In the first performance I happened on, I witnessed Chellet climb up onto the second story of a barn. Dressed as the Mexican artist Frida Kahlo in a long, dark purple skirt, a faux flower headdress, and the tell-tale eyebrows penciled in, she threw down colored paper while speaking in a mix of Spanish and English in a slightly plaintive voice, saying things like, “Diego my mom, Diego my father, Diego my son, Diego my lover, Diego my husband, Diego universe.” I found out later that her performance was based on a letter that Kahlo had written to her lover Diego Rivera, expressing her profound desire for him. The bits of tinted paper floated down like errant prayers, to end up on the wet ground. Chellet slathered what looked like honey on herself and then affixed green feathers to her arms as if possessed by an avian spirit. She ended her piece by crying out in Spanish “Where are you, big belly?.” I must admit to being rather indifferent to the piece, because, like most of the ones that followed, it was neither here nor there for me: not funny or intriguing, surprising or provocative. It added little to the story of Frida Kahlo which I was already familiar with, and it failed to bring her to life. More, Chellet’s energy was passively mournful and the most uninteresting way to play a character who is melancholy is by being resolutely melancholy.

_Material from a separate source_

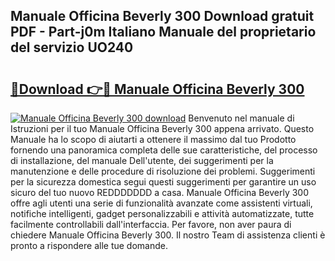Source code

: ## Manuale Officina Beverly 300 Download gratuit PDF - Part-j0m Italiano Manuale del proprietario del servizio UO240

# <h2><a href="http://dfbuwds.blite.top/?on=Manuale+Officina+Beverly+300">🔗Download 👉🔴 Manuale Officina Beverly 300</a></h2>

[![Manuale Officina Beverly 300 download](https://i.imgur.com/lujVjoI.png)](http://dfbuwds.blite.top/?on=Manuale+Officina+Beverly+300)
Benvenuto nel manuale di Istruzioni per il tuo Manuale Officina Beverly 300 appena arrivato. Questo Manuale ha lo scopo di aiutarti a ottenere il massimo dal tuo Prodotto fornendo una panoramica completa delle sue caratteristiche, del processo di installazione, del manuale Dell'utente, dei suggerimenti per la manutenzione e delle procedure di risoluzione dei problemi. Suggerimenti per la sicurezza domestica segui questi suggerimenti per garantire un uso sicuro del tuo nuovo REDDDDDDD a casa. Manuale Officina Beverly 300 offre agli utenti una serie di funzionalità avanzate come assistenti virtuali, notifiche intelligenti, gadget personalizzabili e attività automatizzate, tutte facilmente controllabili dall'interfaccia. Per favore, non aver paura di chiedere Manuale Officina Beverly 300. Il nostro Team di assistenza clienti è pronto a rispondere alle tue domande.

The other performers displayed work impelled by the idea of ritual. The most interesting to me was Veronica Artagaveytia’s work, which consisted of her wearing a kind of small cape that widened out like bat wings as she raised her arms. She played with the cape, making whooping sounds like a wild creature while swooping in between hung sheets of white fabric that served as screens for projections of abstract objects. Since this took place after the sun had gone down, against the backdrop of nightfall, the creature she became during the performance seemed otherworldly in moments.
Virmakoski, with her long white hair, painted face, and long, crimson robe, danced with a pole that held a dress she had made herself 25 or 30 years ago. The dress ended up in the bonfire that had been built earlier, and while the destruction of it seemed freeing for the artist, this end felt expected.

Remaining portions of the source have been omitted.